Government officials also said the containment structure of the No. 2 reactor had suffered damage during an explosion shortly after 6 a.m. on Tuesday.
They initially suggested that the damage was limited and that emergency operations aimed at cooling the nuclear fuel at three stricken reactors with seawater would continue. But industry executives said that in fact the situation had spiraled out of control and that all plant workers needed to leave the plant to avoid excessive exposure to radioactive leaks.
Japanese authorities trying to stave off meltdowns at an earthquake-damaged nuclear power plant reported more grim news Tuesday as radiation levels soared following another explosion at an overheating reactor.
The risk of further releases of radioactive material from the Fukushima Daiichi nuclear power plant remains “very high,” Japanese Prime Minister Naoto Kan said Tuesday. In addition to an explosion at the No. 2 reactor, the building housing the No. 4 unit — which had been shut down before Friday’s earthquake — was burning Tuesday morning, Chief Cabinet Secretary Yukio Edano announced.
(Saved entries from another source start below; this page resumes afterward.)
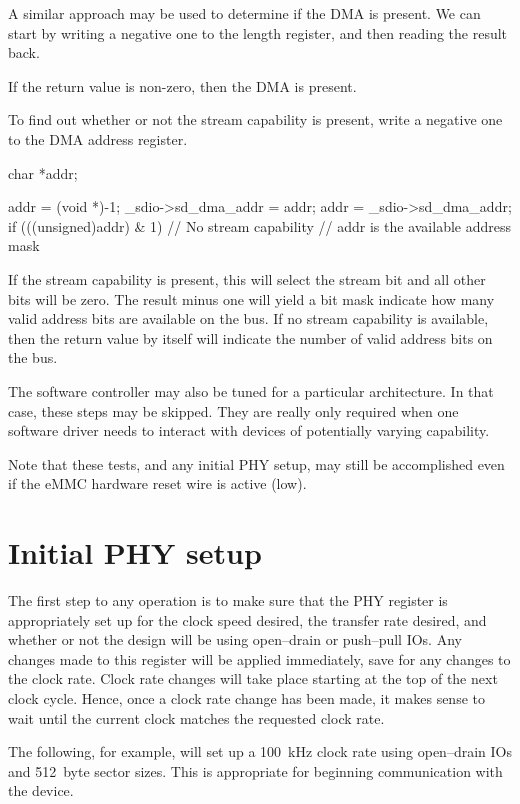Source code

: \documentclass{gqtekspec}
\begin{document}
A similar approach may be used to determine if the DMA is present.  We can
start by writing a negative one to the length register, and then reading
the result back.
\begin{zCpp}
	unsigned	ln;
	char		*addr;

	_sdio->sd_dma_length = -1;
	ln = _sdio->sd_dma_length;
	if (ln != 0) { // DMA is present
\end{zCpp}
If the return value is non-zero, then the DMA is present.

To find out whether or not the stream capability is present, write a negative
one to the DMA address register.
\begin{zCpp}
	char		*addr;

	addr = (void *)-1;
	_sdio->sd_dma_addr = addr;
	addr = _sdio->sd_dma_addr;
	if (((unsigned)addr) & 1) {
		// No stream capability
		// addr is the available address mask
	}
\end{zCpp}
If the stream capability is present, this will select the stream bit
and all other bits will be zero.  The result minus one will yield a bit
mask indicate how many valid address bits are available on the bus.  If
no stream capability is available, then the return value by itself
will indicate the number of valid address bits on the bus.

The software controller may also be tuned for a particular architecture.
In that case, these steps may be skipped.  They are really only required
when one software driver needs to interact with devices of potentially
varying capability.

Note that these tests, and any initial PHY setup, may still be accomplished
even if the eMMC hardware reset wire is active (low).
\section{Initial PHY setup}
The first step to any operation is to make sure that the PHY register
is appropriately set up for the clock speed desired, the transfer rate
desired, and whether or not the design will be using open--drain or push--pull
IOs.  Any changes made to this register will be applied immediately, save
for any changes to the clock rate.  Clock rate changes will take place starting
at the top of the next clock cycle.  Hence, once a clock rate change has been
made, it makes sense to wait until the current clock matches the requested
clock rate.

The following, for example, will set up a 100~kHz clock rate using open--drain
IOs and 512~byte sector sizes.  This is appropriate for beginning communication
with the device.
\end{document}
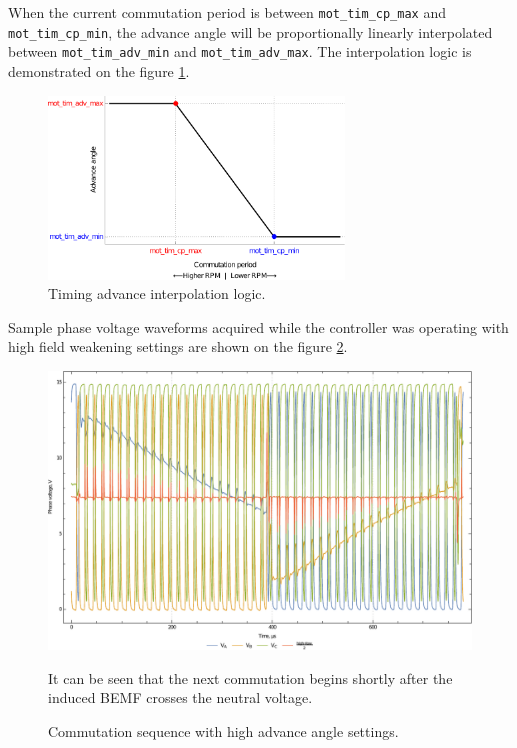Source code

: \documentclass{zubaxdoc}
\begin{document}
When the current commutation period is between \verb|mot_tim_cp_max| and \verb|mot_tim_cp_min|,
the advance angle will be proportionally linearly interpolated between
\verb|mot_tim_adv_min| and \verb|mot_tim_adv_max|.
The interpolation logic is demonstrated on the figure \ref{timing_advance_interpolation_plot}.

\begin{figure}[hbt]
    \centering
	\includegraphics[width=0.7\textwidth]{timing_advance_interpolation_plot}
	\caption{Timing advance interpolation logic.
	\label{timing_advance_interpolation_plot}}
\end{figure}

Sample phase voltage waveforms acquired while the controller was operating with high field
weakening settings are shown on the figure \ref{phase_voltages_at_high_advance_angle}.

\begin{figure}[hbtp]
    \centering
	\includegraphics[width=\textwidth]{phase_voltages_at_high_advance_angle}
	\caption{Commutation sequence with high advance angle settings.
	\label{phase_voltages_at_high_advance_angle}}
	It can be seen that the next commutation begins shortly after the induced BEMF
	crosses the neutral voltage.
\end{figure}
\end{document}

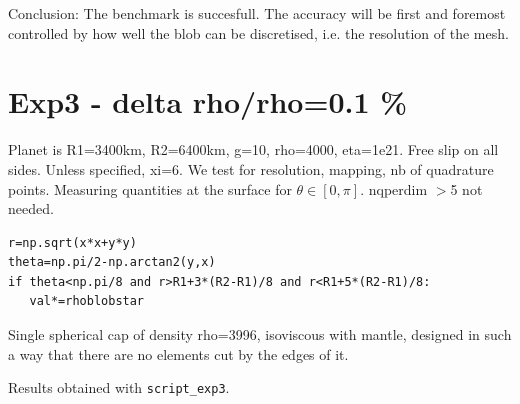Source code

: Conclusion: The benchmark is succesfull. 
The accuracy will be first and foremost controlled by how well the blob can be discretised, 
i.e. the resolution of the mesh. 





\newpage
\section{Exp3 - delta rho/rho=0.1 \%}

Planet is R1=3400km, R2=6400km, g=10, rho=4000, eta=1e21.
Free slip on all sides. Unless specified, xi=6.
We test for resolution, mapping, nb of quadrature points.
Measuring quantities at the surface for $\theta\in[0,\pi]$.
nqperdim $>$5  not needed. 

\begin{lstlisting}
r=np.sqrt(x*x+y*y)
theta=np.pi/2-np.arctan2(y,x)
if theta<np.pi/8 and r>R1+3*(R2-R1)/8 and r<R1+5*(R2-R1)/8:
   val*=rhoblobstar
\end{lstlisting}

Single spherical cap of density rho=3996, isoviscous with mantle,
designed in such a way that there are no elements cut by the edges of it.

Results obtained with {\tt script\_exp3}.

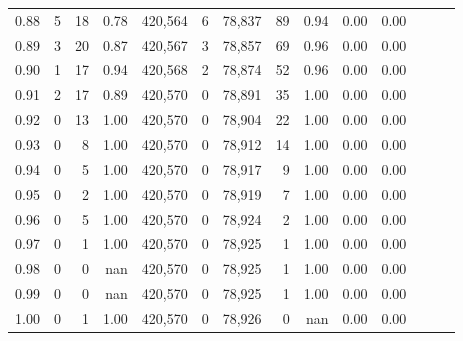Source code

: \begin{tabular}{rrrrrrrrrrrrrr}
0.88 &       5 &     18 &  0.78 &  420,564 &        6 &  78,837 &      89 &  0.94 &  0.00 &      0.00 \\
0.89 &       3 &     20 &  0.87 &  420,567 &        3 &  78,857 &      69 &  0.96 &  0.00 &      0.00 \\
0.90 &       1 &     17 &  0.94 &  420,568 &        2 &  78,874 &      52 &  0.96 &  0.00 &      0.00 \\
0.91 &       2 &     17 &  0.89 &  420,570 &        0 &  78,891 &      35 &  1.00 &  0.00 &      0.00 \\
0.92 &       0 &     13 &  1.00 &  420,570 &        0 &  78,904 &      22 &  1.00 &  0.00 &      0.00 \\
0.93 &       0 &      8 &  1.00 &  420,570 &        0 &  78,912 &      14 &  1.00 &  0.00 &      0.00 \\
0.94 &       0 &      5 &  1.00 &  420,570 &        0 &  78,917 &       9 &  1.00 &  0.00 &      0.00 \\
0.95 &       0 &      2 &  1.00 &  420,570 &        0 &  78,919 &       7 &  1.00 &  0.00 &      0.00 \\
0.96 &       0 &      5 &  1.00 &  420,570 &        0 &  78,924 &       2 &  1.00 &  0.00 &      0.00 \\
0.97 &       0 &      1 &  1.00 &  420,570 &        0 &  78,925 &       1 &  1.00 &  0.00 &      0.00 \\
0.98 &       0 &      0 &   nan &  420,570 &        0 &  78,925 &       1 &  1.00 &  0.00 &      0.00 \\
0.99 &       0 &      0 &   nan &  420,570 &        0 &  78,925 &       1 &  1.00 &  0.00 &      0.00 \\
1.00 &       0 &      1 &  1.00 &  420,570 &        0 &  78,926 &       0 &   nan &  0.00 &      0.00 \\
\bottomrule
\end{tabular}
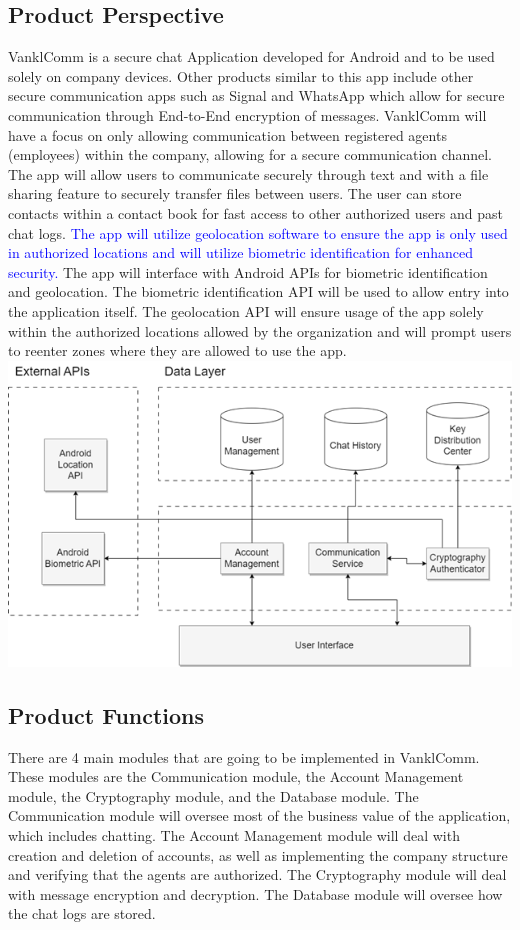 \documentclass[]{article}
\begin{document}
\subsection{Product Perspective}
\label{sub:product_perspective}
VanklComm is a secure chat Application developed for Android and to be used solely on company devices. Other products similar to this app include other secure communication apps such as Signal and WhatsApp which allow for secure communication through End-to-End encryption of messages. VanklComm will have a focus on only allowing communication between registered agents (employees) within the company, allowing for a secure communication channel. The app will allow users to communicate securely through text and with a file sharing feature to securely transfer files between users. The user can store contacts within a contact book for fast access to other authorized users and past chat logs. \textcolor{blue}{The app will utilize geolocation software to ensure the app is only used in authorized locations and will utilize biometric identification for enhanced security.}
\newline
\newline
The app will interface with Android APIs for biometric identification and geolocation. The biometric identification API will be used to allow entry into the application itself. The geolocation API will ensure usage of the app solely within the authorized locations allowed by the organization and will prompt users to reenter zones where they are allowed to use the app.
\newline
\includegraphics{blockdiagram.png}

\subsection{Product Functions}
\label{sub:product_functions}
There are 4 main modules that are going to be implemented in VanklComm. These modules are the Communication module, the Account Management module, the Cryptography module, and the Database module. The Communication module will oversee most of the business value of the application, which includes chatting. The Account Management module will deal with creation and deletion of accounts, as well as implementing the company structure and verifying that the agents are authorized. The Cryptography module will deal with message encryption and decryption. The Database module will oversee how the chat logs are stored.
\end{document}
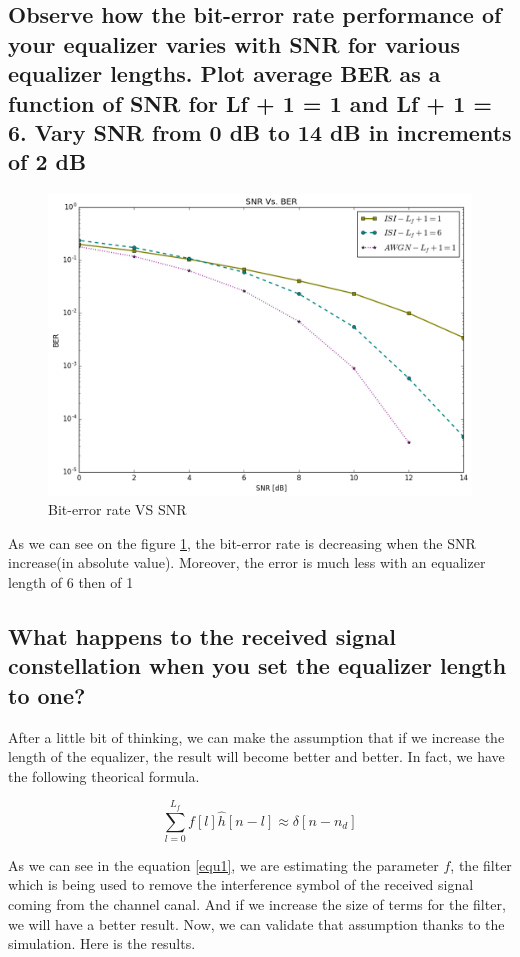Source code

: \documentclass[frenchb, oneside, headings=normal]{scrartcl}
\begin{document}
\subsection{Observe how the bit-error rate performance
of your equalizer varies with SNR for various equalizer lengths. Plot average BER as a function of SNR for Lf + 1 = 1 and Lf + 1 = 6.
Vary SNR from 0 dB to 14 dB in increments of 2 dB}

\begin{figure}[ht!]
\centering
\includegraphics[scale=0.35]{img/SNR.png}
\caption{Bit-error rate VS SNR}
\label{BER}
\end{figure}


As we can see on the figure \ref{BER}, the bit-error rate is decreasing when the SNR increase(in absolute value).
Moreover, the error is much less with an equalizer length of 6 then  of 1


\subsection{What happens to the received signal constellation when you set the equalizer length to one?}

After a little bit of thinking, we can make the assumption that if we increase the length of the equalizer, the result will become better and better. In fact, we have the following theorical formula. 

\begin{equation}
\sum_{l=0}^{L_f}f[l]\hat{h}[n-l]\approx \delta [n-n_d]
\label{equ1}
\end{equation}

As we can see in the equation \ref{equ1}, we are estimating the parameter $f$, the filter which is being used to remove the interference symbol of the received signal coming from the channel canal. And if we increase the size of terms for the filter, we will have a better result. Now, we can validate that assumption thanks to the simulation. Here is the results.
\end{document}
The plant’s owners, the Tokyo Electric Power Company, evacuated all but about 50 of their workers from the plant following Tuesday’s explosion at the No. 2 reactor. Radiation levels at the plant have increased to “levels that can impact human health,” Edano said — between 100 and 400 millisieverts, or as much as 160 times higher than the average dose of radiation a typical person receives from natural sources in a year.